§ SUPPLIED INFORMATION:

▼

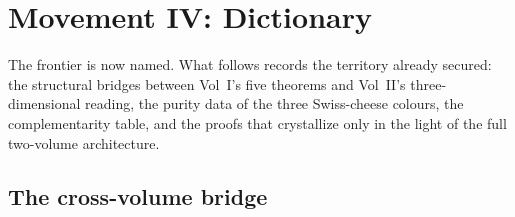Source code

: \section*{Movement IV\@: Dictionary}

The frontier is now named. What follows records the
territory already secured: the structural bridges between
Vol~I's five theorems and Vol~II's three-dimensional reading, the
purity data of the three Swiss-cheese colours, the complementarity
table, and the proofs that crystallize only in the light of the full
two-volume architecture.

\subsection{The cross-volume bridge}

▲

§ EXERCISE INSTRUCTIONS:
Check the lines above and copy each one that includes "volume".

§ ANSWER SECTION:
two-volume architecture.
\subsection{The cross-volume bridge}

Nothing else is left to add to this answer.